TASK ITEM
Go through the data below and copy each line where the word "extrainfo" occurs.

(Dataset items)
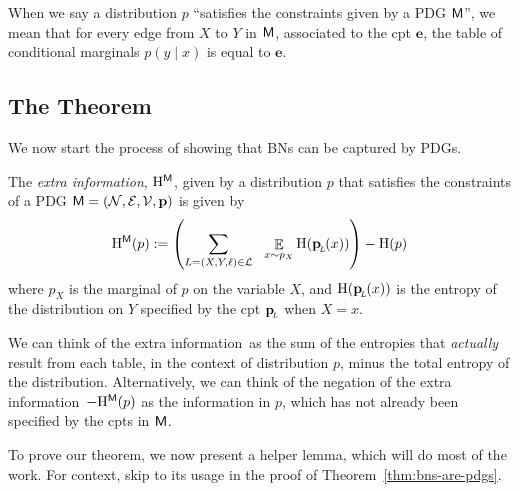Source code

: \documentclass{article}
\newcommand{\bp}[1][L]{\mat{p}_{\!_{#1}\!}}
\newcommand{\V}{\mathcal V}
\newcommand{\N}{\mathcal N}
\newcommand{\Ed}{\mathcal E}
\newcommand{\sfM}{\mathsf M}
\def\mnvars[#1]{(\N#1, \Ed#1, \V#1, \mat p #1)}
\def\extrainfo{extra information}
\begin{document}
When we say a distribution $p$ ``satisfies the constraints given by a PDG $\sf M$'', we mean that for every edge from $X$ to $Y$ in $\sf M$, associated to the cpt $\mathbf e$, the table of conditional marginals $p(y \mid x)$ is equal to $\mathbf e$.

\subsection*{The Theorem}
We now start the process of showing that BNs can be captured by PDGs. 

\begin{defn}
	The \emph{\extrainfo}, $\H^{\sfM}$, given by a distribution $p$ that satisfies the constraints of a PDG $\sfM = \mnvars[]$ is given by
	\[ \H^{\sfM}(p) := \left(\sum_{L = (X,Y, \ell)\in \cal L} ~~\E_{x \sim p_X}  \H (\bp (x)) \right) - \H(p) \] 
	where $p_X$ is the marginal of $p$ on the variable $X$, and $\H(\bp(x))$ is the entropy of the distribution on $Y$ specified by the cpt $\bp$ when $X = x$. 
\end{defn}
We can think of the \extrainfo\ as the sum of the entropies that \emph{actually} result from each table, in the context of distribution $p$, minus the total entropy of the distribution.
Alternatively, we can think of the negation of the \extrainfo\, $-\H^\sfM(p)$ as the information in $p$, which has not already been specified by the cpts in $\sf M$.

To prove our theorem, we now present a helper lemma, which will do most of the work. For context, skip to its usage in the proof of Theorem~\ref{thm:bns-are-pdgs}.
\end{document}
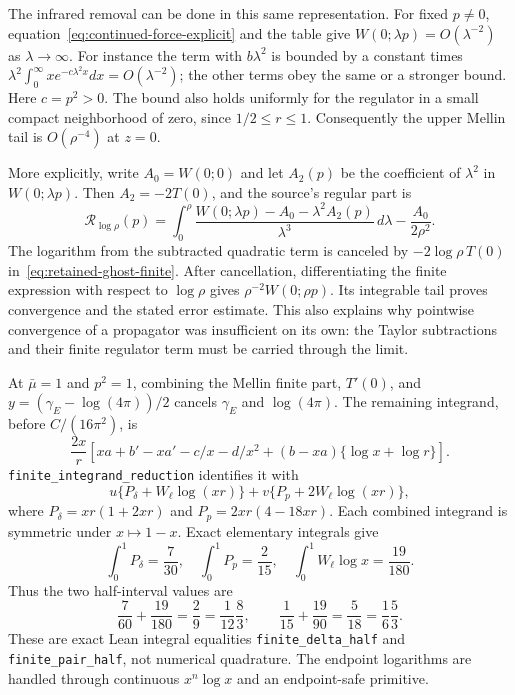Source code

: \documentclass[11pt]{article}
\newcommand{\code}[1]{{\small\nolinkurl{#1}}}
\begin{document}
The infrared removal can be done in this same representation.
For fixed $p\ne0$, equation~\eqref{eq:continued-force-explicit}
and the table give $W(0;\lambda p)=O(\lambda^{-2})$ as
$\lambda\to\infty$. For instance the term with $b\lambda^2$
is bounded by a constant times
$\lambda^2\int_0^\infty x e^{-c\lambda^2x}dx=O(\lambda^{-2})$;
the other terms obey the same or a stronger bound. Here $c=p^2>0$.
The bound also holds uniformly for the regulator in a small compact
neighborhood of zero, since $1/2\le r\le1$.
Consequently the upper Mellin tail is $O(\rho^{-4})$ at $z=0$.

More explicitly, write $A_0=W(0;0)$ and let $A_2(p)$ be the
coefficient of $\lambda^2$ in $W(0;\lambda p)$. Then
$A_2=-2T(0)$, and the source's regular part is
\[
 \mathcal R_{\log\rho}(p)=
  \int_0^\rho\!\frac{W(0;\lambda p)-A_0-\lambda^2A_2(p)}{\lambda^3}
          \,d\lambda-\frac{A_0}{2\rho^2}.
\]
The logarithm from the subtracted quadratic term is canceled by
$-2\log\rho\,T(0)$ in~\eqref{eq:retained-ghost-finite}.
After cancellation, differentiating the finite expression with
respect to $\log\rho$ gives $\rho^{-2}W(0;\rho p)$.
Its integrable tail proves convergence and the stated error estimate.
This also explains why pointwise convergence of a propagator was
insufficient on its own: the Taylor subtractions and their finite
regulator term must be carried through the limit.

At $\bar\mu=1$ and $p^2=1$, combining the Mellin finite part,
$T'(0)$, and $y=(\gamma_E-\log(4\pi))/2$ cancels $\gamma_E$
and $\log(4\pi)$. The remaining integrand, before $C/(16\pi^2)$,
is
\[
 \frac{2x}{r}\left[xa+b'-xa'-c/x-d/x^2
                       +(b-xa)\{\log x+\log r\}\right].
\]
\code{finite_integrand_reduction} identifies it with
\[
 u\{P_\delta+W_\ell\log(xr)\}
   +v\{P_p+2W_\ell\log(xr)\},
\]
where $P_\delta=xr(1+2xr)$ and $P_p=2xr(4-18xr)$.
Each combined integrand is symmetric under $x\mapsto1-x$.
Exact elementary integrals give
\[
 \int_0^1P_\delta=\frac7{30},\quad
 \int_0^1P_p=\frac2{15},\quad
 \int_0^1W_\ell\log x=\frac{19}{180}.
\]
Thus the two half-interval values are
\begin{equation}\label{eq:finite-ghost-constants}
 \frac7{60}+\frac{19}{180}=\frac29
       =\frac1{12}\frac83,\qquad
 \frac1{15}+\frac{19}{90}=\frac5{18}
       =\frac16\frac53.
\end{equation}
These are exact Lean integral equalities
\code{finite_delta_half} and \code{finite_pair_half}, not numerical
quadrature. The endpoint logarithms are handled through continuous
$x^n\log x$ and an endpoint-safe primitive.
\end{document}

FINAL ANSWER
\def\extrainfo{extra information}
	The \emph{\extrainfo}, $\H^{\sfM}$, given by a distribution $p$ that satisfies the constraints of a PDG $\sfM = \mnvars[]$ is given by
We can think of the \extrainfo\ as the sum of the entropies that \emph{actually} result from each table, in the context of distribution $p$, minus the total entropy of the distribution.
Alternatively, we can think of the negation of the \extrainfo\, $-\H^\sfM(p)$ as the information in $p$, which has not already been specified by the cpts in $\sf M$.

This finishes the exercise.